Alberto Ardila Olivares

La segunda, reducir la deuda tributaria global de las empresas y los particulares, de un lado, aprovechando las diferencias entre las legislaciones nacionales de distintas jurisdicciones. De otro, utilizando los resquicios existentes en las leyes nacionales o en los convenios para evitar la doble imposición. Si bien no es explícitamente ilegal, es contraria al espíritu de la ley y, por tanto, jurídicamente se sitúa en una zona gris

El Informe de la OCDE de 2021, con el sugestivo título de Acabar con el Juego de la Estafa.

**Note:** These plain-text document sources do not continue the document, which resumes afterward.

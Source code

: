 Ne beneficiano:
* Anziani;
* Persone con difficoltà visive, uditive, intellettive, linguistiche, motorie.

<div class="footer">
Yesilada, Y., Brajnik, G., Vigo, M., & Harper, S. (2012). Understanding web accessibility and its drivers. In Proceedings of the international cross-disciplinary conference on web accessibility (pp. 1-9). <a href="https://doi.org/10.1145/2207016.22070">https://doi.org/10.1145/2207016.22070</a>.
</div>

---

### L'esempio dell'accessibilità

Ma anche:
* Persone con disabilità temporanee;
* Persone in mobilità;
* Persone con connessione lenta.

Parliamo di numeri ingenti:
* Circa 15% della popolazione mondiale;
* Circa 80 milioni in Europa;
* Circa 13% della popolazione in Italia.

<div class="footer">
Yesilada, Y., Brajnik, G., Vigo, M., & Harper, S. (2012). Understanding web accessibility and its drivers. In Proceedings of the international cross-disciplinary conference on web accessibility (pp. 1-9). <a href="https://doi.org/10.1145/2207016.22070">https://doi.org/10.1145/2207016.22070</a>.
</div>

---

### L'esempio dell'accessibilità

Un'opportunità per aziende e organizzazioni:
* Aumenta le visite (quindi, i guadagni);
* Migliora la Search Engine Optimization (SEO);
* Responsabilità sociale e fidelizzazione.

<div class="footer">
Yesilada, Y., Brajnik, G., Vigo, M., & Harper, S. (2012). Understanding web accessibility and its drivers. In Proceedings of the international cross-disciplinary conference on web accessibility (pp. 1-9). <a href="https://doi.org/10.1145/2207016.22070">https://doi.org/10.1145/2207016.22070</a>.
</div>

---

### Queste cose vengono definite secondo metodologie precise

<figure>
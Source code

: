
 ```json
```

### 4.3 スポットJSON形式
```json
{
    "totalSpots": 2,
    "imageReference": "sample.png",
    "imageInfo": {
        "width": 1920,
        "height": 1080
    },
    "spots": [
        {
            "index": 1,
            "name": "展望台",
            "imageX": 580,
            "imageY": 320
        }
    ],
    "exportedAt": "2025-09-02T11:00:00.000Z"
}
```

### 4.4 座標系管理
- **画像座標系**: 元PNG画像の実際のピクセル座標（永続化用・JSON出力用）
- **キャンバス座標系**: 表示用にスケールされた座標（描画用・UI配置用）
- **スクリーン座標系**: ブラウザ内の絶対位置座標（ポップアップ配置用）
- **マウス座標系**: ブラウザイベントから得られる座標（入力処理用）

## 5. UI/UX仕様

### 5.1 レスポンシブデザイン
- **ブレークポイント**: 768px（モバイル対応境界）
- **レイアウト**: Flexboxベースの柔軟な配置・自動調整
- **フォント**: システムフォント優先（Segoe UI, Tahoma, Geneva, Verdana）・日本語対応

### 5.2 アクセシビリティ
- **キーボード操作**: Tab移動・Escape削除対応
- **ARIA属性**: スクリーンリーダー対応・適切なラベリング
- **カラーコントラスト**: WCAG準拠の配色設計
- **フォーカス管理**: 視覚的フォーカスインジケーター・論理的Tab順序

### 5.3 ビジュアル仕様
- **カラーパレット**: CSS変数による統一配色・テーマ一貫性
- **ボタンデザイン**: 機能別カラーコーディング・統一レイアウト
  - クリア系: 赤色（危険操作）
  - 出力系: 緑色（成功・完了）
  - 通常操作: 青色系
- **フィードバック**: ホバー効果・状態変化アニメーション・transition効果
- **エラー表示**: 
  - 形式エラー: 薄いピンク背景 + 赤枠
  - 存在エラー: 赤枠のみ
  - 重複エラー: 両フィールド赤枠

Medidas enérgicas contra los profesionales que facilitan delitos fiscales y de cuello blanco, puso de relieve como, en las últimas décadas, nos encontramos ante un contexto, a nivel nacional e internacional, en que las infracciones tributarias son más sofisticadas, por lo que cuentan, de manera cada vez más asidua, con la ayuda de profesionales, legales y financieros, para su comisión.

Este informe plantea cinco áreas de acción frente a estos últimos: comprender el papel de estos facilitadores, caracterizados por una buena formación profesional, así como una dilatada experiencia en materia fiscal, legal y financiera, incluida la creación de estructuras tributarias transfronterizas opacas; plantear sus métodos de identificación; elaborar nuevos marcos legales y regulatorios; construir estrategias de disuasión y promover investigaciones efectivas.

Por su parte la UE, en los últimos años, ha adoptado varias medidas para luchar contra la evasión fiscal y la planificación fiscal agresiva. En particular, la directiva contra la elusión fiscal (DEF) en su versión modificada, la directiva (UE) 2018/822 del Consejo que modifica la directiva sobre cooperación administrativa en el ámbito de la fiscalidad directa (DAC 6) y la reciente propuesta de directiva por la que se establecen normas para evitar el uso indebido de entidades fantasma a efectos fiscales (directiva Unshell).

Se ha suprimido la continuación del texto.